Wednesday, May 28, 2014

No degree is better than having one

The controversy over the educational qualification of Union HRD minister Smriti Irani is quite needless. Apparently she hasn't studied beyond Std XII. My take is -- it's good.

It all started with tweets from Madhu Kishwar and Congress spokesman Ajay Makhen, questioning her competence to head the education ministry. And, it backfired, with a barrage of countertweets. Columnist Swapan Dasgupta said: “Someone remind me. Did Rabindranath Tagore go to university? He certainly established one & had enlightened views on education.’’ Jammu and Kashmir CM Omar Abdullah tweeted: "To say that someone needs to be educated to be HRD Min is like saying one needs to be a pilot for Civil Aviation or a miner for Coal Min".

I wonder when did educational qualification become an imperative to join politics or to become a minister. Not just in politics, elsewhere too everyone is looking beyond degrees. We have infinite examples of under-qualified people doing well, and well-qualified people under-performing.

Let her do her job

As a minister, Smriti and others are more of managers and leaders. What she needs is a good set of advisers. And she should have the will to push the policies that are good for the teachers and the taught, and generally for the educational setup of our country. And for all that, a PhD or an MSc or an MBA is hardly required. In fact, a highly qualified person may prove to be a disadvantage, since he or she won't be able to look beyond his or her field of specialization. Such people very often have a constricted view, while a minister of education of the country should have a very broad view.

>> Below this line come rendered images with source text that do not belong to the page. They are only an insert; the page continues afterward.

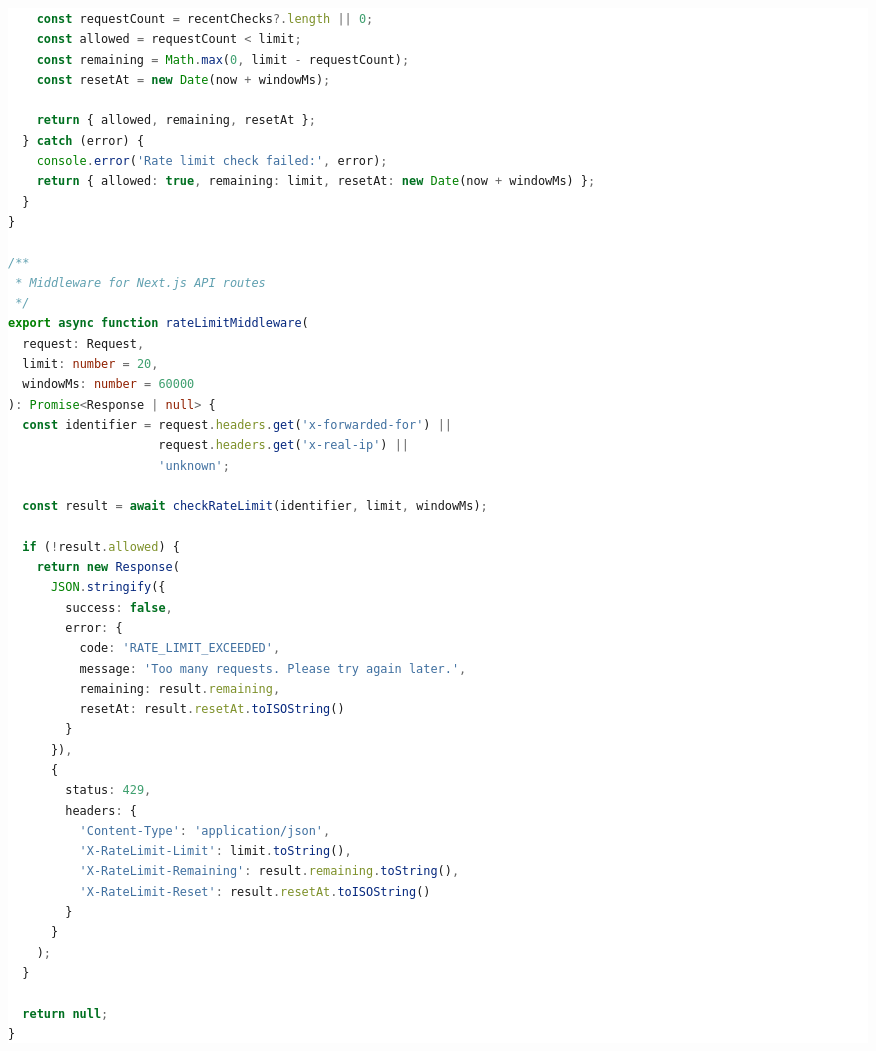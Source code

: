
 ```typescript
    const requestCount = recentChecks?.length || 0;
    const allowed = requestCount < limit;
    const remaining = Math.max(0, limit - requestCount);
    const resetAt = new Date(now + windowMs);

    return { allowed, remaining, resetAt };
  } catch (error) {
    console.error('Rate limit check failed:', error);
    return { allowed: true, remaining: limit, resetAt: new Date(now + windowMs) };
  }
}

/**
 * Middleware for Next.js API routes
 */
export async function rateLimitMiddleware(
  request: Request,
  limit: number = 20,
  windowMs: number = 60000
): Promise<Response | null> {
  const identifier = request.headers.get('x-forwarded-for') || 
                     request.headers.get('x-real-ip') || 
                     'unknown';

  const result = await checkRateLimit(identifier, limit, windowMs);

  if (!result.allowed) {
    return new Response(
      JSON.stringify({
        success: false,
        error: {
          code: 'RATE_LIMIT_EXCEEDED',
          message: 'Too many requests. Please try again later.',
          remaining: result.remaining,
          resetAt: result.resetAt.toISOString()
        }
      }),
      {
        status: 429,
        headers: {
          'Content-Type': 'application/json',
          'X-RateLimit-Limit': limit.toString(),
          'X-RateLimit-Remaining': result.remaining.toString(),
          'X-RateLimit-Reset': result.resetAt.toISOString()
        }
      }
    );
  }

  return null;
}
```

Let Smriti be allowed to do her job. If she has come this far, she must be smart enough to figure her way ahead too. If we need to criticize, let us do that for her omissions and commissions as a minister.

(Picture credit: The Hindu)


  1. Without detracting from the merit or capability of Ms Smriti Irani,it is my view that certain portfolios call for specialized skill and competence.True there have been cases of people without formal education who have been in high political positions or great success in business/industry.But for finance,science & technology,
    education,commerce, defense and such departments call for some exposure.It is not my case that others cannot do or supervise them but in the hands of professionals they can be more effective..There are always exceptions to the rule

  2. Yes, definitely, the finance minister can't be one who doesn't understand numbers or an external affairs minister who can't be one who can't make out the difference between G7 and G77, or a railway minister can't be one who doesn't enjoy or appreciate traveling and tourism.

    But that takes me back the original question. Does a degree correspond to an interest in the subject (especially in the UG level in our country, where many people choose a UG course by parental or peer pressure rather than innate interest in the subject)?

    So I guess a more practical approach would be not rely too much on degrees. Use them as indicators, not a final parameters of judgment. Let work, achievements, results etc be the best indicators to assess a person's efficiency.

    And, like your very rightly said, there are exceptions.